WORK TO COMPLETE:
Pick out the lines below with "functions" and list them.

EXERCISE INPUT:
# # # # #

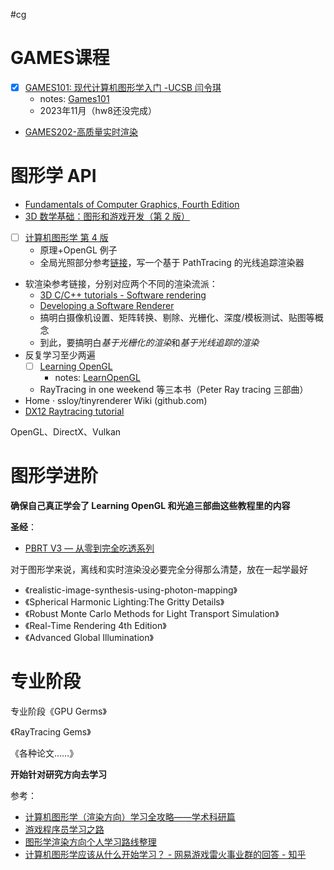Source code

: #cg

# GAMES课程

- [x] [GAMES101: 现代计算机图形学入门 -UCSB 闫令琪](https://link.zhihu.com/?target=https%3A//sites.cs.ucsb.edu/~lingqi/teaching/games101.html)
	- notes: [Games101](Games101.md)
	- 2023年11月（hw8还没完成）
- [GAMES202-高质量实时渲染](https://www.bilibili.com/video/BV1YK4y1T7yY/?spm_id_from=333.999.0.0)

# 图形学 API

- [Fundamentals of Computer Graphics, Fourth Edition](Fundamentals%20of%20Computer%20Graphics,%20Fourth%20Edition.pdf)
- [3D 数学基础：图形和游戏开发（第 2 版）](3D数学基础：图形和游戏开发（第2版）.pdf)
- [ ] [计算机图形学 第 4 版](计算机图形学%20第4版.pdf)
	- 原理+OpenGL 例子
	- 全局光照部分参考[链接](https://www.kevinbeason.com/smallpt/)，写一个基于 PathTracing 的光线追踪渲染器
- 软渲染参考链接，分别对应两个不同的渲染流派：
	- [3D C/C++ tutorials - Software rendering](http://www.3dcpptutorials.sk/index.php?id=15)
	- [Developing a Software Renderer](https://trenki2.github.io/blog/2017/06/06/developing-a-software-renderer-part1/)
	- 搞明白摄像机设置、矩阵转换、剔除、光栅化、深度/模板测试、贴图等概念
	- 到此，要搞明白*基于光栅化的渲染*和*基于光线追踪的渲染*
- 反复学习至少两遍
	- [ ] [Learning OpenGL](https://learnopengl-cn.github.io/)
		- notes: [LearnOpenGL](LearnOpenGL.md)
	- RayTracing in one weekend 等三本书（Peter Ray tracing 三部曲）
- Home · ssloy/tinyrenderer Wiki (github.com)
- [DX12 Raytracing tutorial](https://developer.nvidia.com/rtx/raytracing/dxr/DX12-Raytracing-tutorial-Part-1)

OpenGL、DirectX、Vulkan


# 图形学进阶

**确保自己真正学会了 Learning OpenGL 和光追三部曲这些教程里的内容**

**圣经**：
- [PBRT V3 — 从零到完全吃透系列](https://dezeming.top/?page_id=50)

对于图形学来说，离线和实时渲染没必要完全分得那么清楚，放在一起学最好

- 《realistic-image-synthesis-using-photon-mapping》
- 《Spherical Harmonic Lighting:The Gritty Details》
- 《Robust Monte Carlo Methods for Light Transport Simulation》
- 《Real-Time Rendering 4th Edition》
- 《Advanced Global Illumination》

# 专业阶段

专业阶段《GPU Germs》

《RayTracing Gems》

《各种论文……》

**开始针对研究方向去学习**

参考：
- [计算机图形学（渲染方向）学习全攻略——学术科研篇](https://juejin.cn/post/6975112060006858760)
- [游戏程序员学习之路](https://miloyip.github.io/game-programmer/game-programmer-zh-cn.svg)
- [图形学渲染方向个人学习路线整理](https://zhuanlan.zhihu.com/p/445343440)
- [计算机图形学应该从什么开始学习？ - 网易游戏雷火事业群的回答 - 知乎](https://www.zhihu.com/question/349302834/answer/931378785)
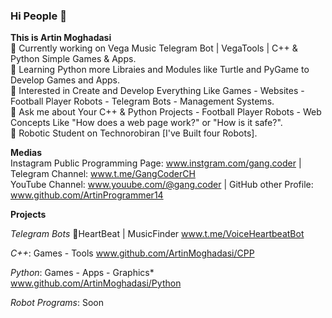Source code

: ### Hi People 👋

<!--
**ArtinMoghadasi/ArtinMoghadasi** is a ✨ _special_ ✨ repository because its `README.md` (this file) appears on your GitHub profile.-->

**This is Artin Moghadasi** </br>
🔭 Currently working on Vega Music Telegram Bot | VegaTools | C++ & Python Simple Games & Apps. </br>
🌱 Learning Python more Libraies and Modules like Turtle and PyGame to Develop Games and Apps. </br>
🧐 Interested in Create and Develop Everything Like Games - Websites - Football Player Robots - Telegram Bots - Management Systems. </br>
💬 Ask me about Your C++ & Python Projects - Football Player Robots - Web Concepts Like "How does a web page work?" or "How is it safe?". </br>
🤖 Robotic Student on Technorobiran [I've Built four Robots]. </br>

**Medias** </br> Instagram Public Programming Page: www.instgram.com/gang.coder | Telegram Channel: www.t.me/GangCoderCH </br>
YouTube Channel: www.youube.com/@gang.coder | GitHub other Profile: www.github.com/ArtinProgrammer14 </br>

**Projects** </br>

*Telegram Bots* 🎼HeartBeat | MusicFinder www.t.me/VoiceHeartbeatBot </br>

*C++*: Games - Tools www.github.com/ArtinMoghadasi/CPP </br>

*Python*: Games - Apps - Graphics* www.github.com/ArtinMoghadasi/Python </br>

*Robot Programs*: Soon









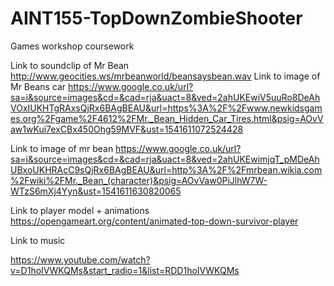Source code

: # AINT155-TopDownZombieShooter
Games workshop coursework


Link to soundclip of Mr Bean
http://www.geocities.ws/mrbeanworld/beansaysbean.wav
Link to image of Mr Beans car
https://www.google.co.uk/url?sa=i&source=images&cd=&cad=rja&uact=8&ved=2ahUKEwiV5uuRo8DeAhVOxIUKHTgRAxsQjRx6BAgBEAU&url=https%3A%2F%2Fwww.newkidsgames.org%2Fgame%2F4612%2FMr._Bean_Hidden_Car_Tires.html&psig=AOvVaw1wKui7exCBx450Ohg59MVF&ust=1541611072524428

Link to image of mr bean
https://www.google.co.uk/url?sa=i&source=images&cd=&cad=rja&uact=8&ved=2ahUKEwimjqT_pMDeAhUBxoUKHRAcC9sQjRx6BAgBEAU&url=http%3A%2F%2Fmrbean.wikia.com%2Fwiki%2FMr._Bean_(character)&psig=AOvVaw0PiJlhW7W-WTzS6mXj4Yyn&ust=1541611630820065

Link to player model + animations
https://opengameart.org/content/animated-top-down-survivor-player


Link to music

https://www.youtube.com/watch?v=D1hoIVWKQMs&start_radio=1&list=RDD1hoIVWKQMs
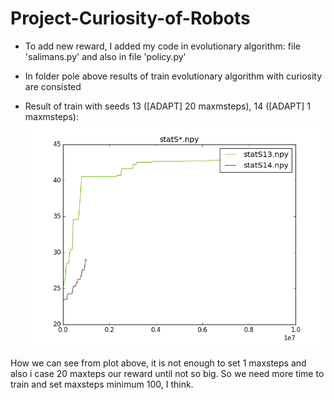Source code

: # Project-Curiosity-of-Robots

- To add new reward, I added my code in evolutionary algorithm: file 'salimans.py' and also in file 'policy.py'
- In folder pole above results of train evolutionary algorithm with curiosity are consisted

- Result of train with seeds 13 ([ADAPT] 20 maxmsteps), 14 ([ADAPT] 1 maxmsteps):
 ![Plot Statistic](https://github.com/StalkerSanya/Project-Curiosity-of-Robots/blob/master/xdpole/figure_2.png)
 
 How we can see from plot above, it is not enough to set 1 maxsteps and also i case 20 maxteps our reward until not so big. So we need more time to train and set maxsteps minimum 100, I think.
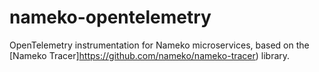 # nameko-opentelemetry

OpenTelemetry instrumentation for Nameko microservices, based on the [Nameko Tracer]https://github.com/nameko/nameko-tracer) library.
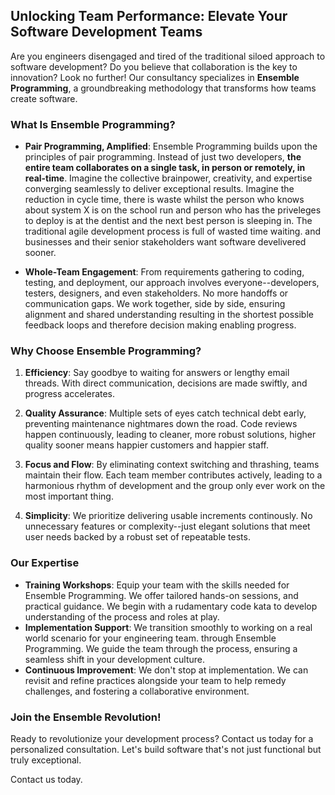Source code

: ## **Unlocking Team Performance: Elevate Your Software Development Teams**

Are you engineers disengaged and tired of the traditional siloed approach to software development? Do you believe that collaboration is the key to innovation? Look no further! Our consultancy specializes in **Ensemble Programming**, a groundbreaking methodology that transforms how teams create software.

### **What Is Ensemble Programming?**

- **Pair Programming, Amplified**: Ensemble Programming builds upon the principles of pair programming. Instead of just two developers, **the entire team collaborates on a single task, in person or remotely, in real-time**. Imagine the collective brainpower, creativity, and expertise converging seamlessly to deliver exceptional results.
Imagine the reduction in cycle time, there is waste whilst the person who knows about system X is on the school run and person who has the priveleges to deploy is at the dentist and the next best person is sleeping in.
The traditional agile development process is full of wasted time waiting. and businesses and their senior stakeholders want software develivered sooner. 
 
- **Whole-Team Engagement**: From requirements gathering to coding, testing, and deployment, our approach involves everyone--developers, testers, designers, and even stakeholders. No more handoffs or communication gaps. We work together, side by side, ensuring alignment and shared understanding resulting in the shortest possible feedback loops and therefore decision making enabling progress.

### **Why Choose Ensemble Programming?**

1. **Efficiency**: Say goodbye to waiting for answers or lengthy email threads. With direct communication, decisions are made swiftly, and progress accelerates.

2. **Quality Assurance**: Multiple sets of eyes catch technical debt early, preventing maintenance nightmares down the road. Code reviews happen continuously, leading to cleaner, more robust solutions, higher quality sooner means happier customers and happier staff.

3. **Focus and Flow**: By eliminating context switching and thrashing, teams maintain their flow. Each team member contributes actively, leading to a harmonious rhythm of development and the group only ever work on the most important thing.

4. **Simplicity**: We prioritize delivering usable increments continously. No unnecessary features or complexity--just elegant solutions that meet user needs backed by a robust set of repeatable tests.

### **Our Expertise**

- **Training Workshops**: Equip your team with the skills needed for Ensemble Programming. We offer tailored hands-on sessions, and practical guidance. We begin with a rudamentary code kata to develop understanding of the process and roles at play.
- **Implementation Support**: We transition smoothly to working on a real world scenario for your engineering team. through Ensemble Programming. We guide the team through the process, ensuring a seamless shift in your development culture.
- **Continuous Improvement**: We don't stop at implementation. We can revisit and refine practices alongside your team to help remedy challenges, and fostering a collaborative environment.





### **Join the Ensemble Revolution!**

Ready to revolutionize your development process? Contact us today for a personalized consultation. Let's build software that's not just functional but truly exceptional.


Contact us today.
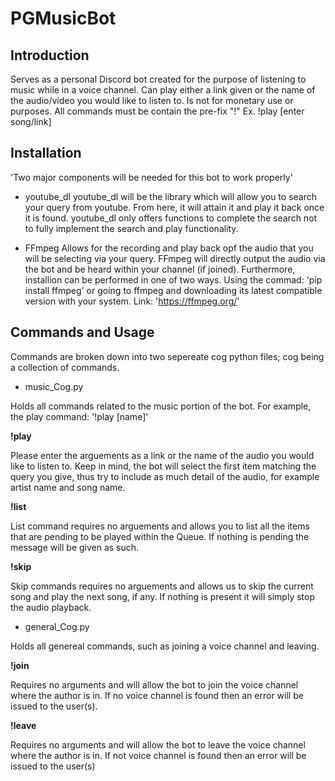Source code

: # PGMusicBot

## Introduction
Serves as a personal Discord bot created for the purpose of listening to music while in a voice channel. 
Can play either a link given or the name of the audio/video you would like to listen to. 
Is not for monetary use or purposes. 
All commands must be contain the pre-fix "!" 
Ex. 
!play [enter song/link]

## Installation
'Two major components will be needed for this bot to work properly' 

* youtube_dl
youtube_dl will be the library which will allow you to search your query from youtube. 
From here, it will attain it and play it back once it is found. youtube_dl only offers functions 
to complete the search not to fully implement the search and play functionality. 

* FFmpeg 
Allows for the recording and play back opf the audio that you will be selecting via your query. 
FFmpeg will directly output the audio via the bot and be heard within your channel (if joined). Furthermore, 
installion can be performed in one of two ways. 
Using the commad: 'pip install ffmpeg' or going to ffmpeg and downloading its latest compatible
version with your system. 
Link: 'https://ffmpeg.org/' 


## Commands and Usage
Commands are broken down into two sepereate cog python files; cog being a collection of commands. 
* music_Cog.py

Holds all commands related to the music portion of the bot. For example, the play command: '!play [name]'

**!play**

Please enter the arguements as a link or the name of the audio you would like to listen to.
Keep in mind, the bot will select the first item matching the query you give, thus try to include 
as much detail of the audio, for example artist name and song name. 

**!list**

List command requires no arguements and allows you to list all the items that are pending to be played 
within the Queue. If nothing is pending the message will be given as such. 

**!skip**

Skip commands requires no arguements and allows us to skip the current song and play the next song, if any. If nothing is present it will simply
stop the audio playback. 

* general_Cog.py

Holds all genereal commands, such as joining a voice channel and leaving.

**!join**

Requires no arguments and will allow the bot to join the voice channel where the author
is in. If no voice channel is found then an error will be issued to the user(s). 

**!leave**

Requires no arguments and will allow the bot to leave the voice channel where the author is in. 
If not voice channel is found then an error will be issued to the user(s) 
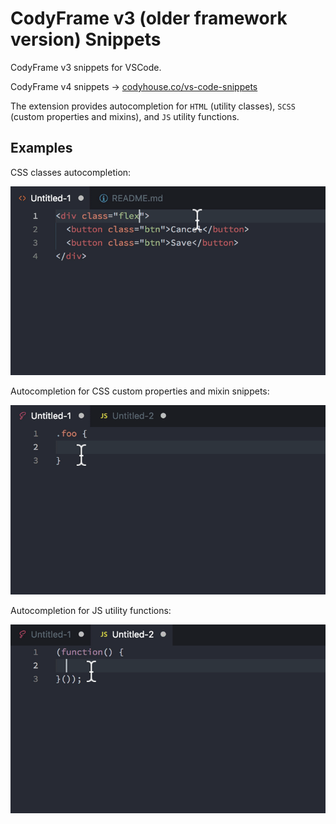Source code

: # CodyFrame v3 (older framework version) Snippets

CodyFrame v3 snippets for VSCode.

CodyFrame v4 snippets → [codyhouse.co/vs-code-snippets](https://codyhouse.co/vs-code-snippets)

The extension provides autocompletion for `HTML` (utility classes), `SCSS` (custom properties and mixins), and `JS` utility functions.

## Examples

CSS classes autocompletion:

<img src="https://raw.githubusercontent.com/CodyHouse/codyhouse-vscode-snippets/master/img/cd-snippets-html.gif" alt="CSS classes autocompletion" width="750">

Autocompletion for CSS custom properties and mixin snippets:

<img src="https://raw.githubusercontent.com/CodyHouse/codyhouse-vscode-snippets/master/img/cd-snippets-scss.gif" alt="SCSS variables autocompletion" width="750">

Autocompletion for JS utility functions:

<img src="https://raw.githubusercontent.com/CodyHouse/codyhouse-vscode-snippets/master/img/cd-snippets-js.gif" alt="JS utilities autocompletion" width="750">
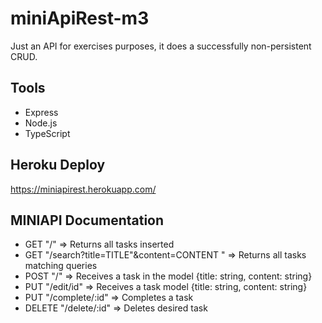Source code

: # miniApiRest-m3


Just an API for exercises purposes, it does a successfully non-persistent CRUD.

## Tools
- Express
- Node.js
- TypeScript

## Heroku Deploy

https://miniapirest.herokuapp.com/

## MINIAPI Documentation

 - GET "/" => Returns all tasks inserted
 - GET "/search?title=TITLE"&content=CONTENT " => Returns all tasks matching queries
 - POST "/" => Receives a task in the model {title: string, content: string}
 - PUT "/edit/id" => Receives a task model {title: string, content: string}
 - PUT "/complete/:id" => Completes a task
 - DELETE "/delete/:id" => Deletes desired task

# # # # #

PROBLEM SOLUTION:
From here, it will attain it and play it back once it is found. youtube_dl only offers functions 
The extension provides autocompletion for `HTML` (utility classes), `SCSS` (custom properties and mixins), and `JS` utility functions.
Autocompletion for JS utility functions:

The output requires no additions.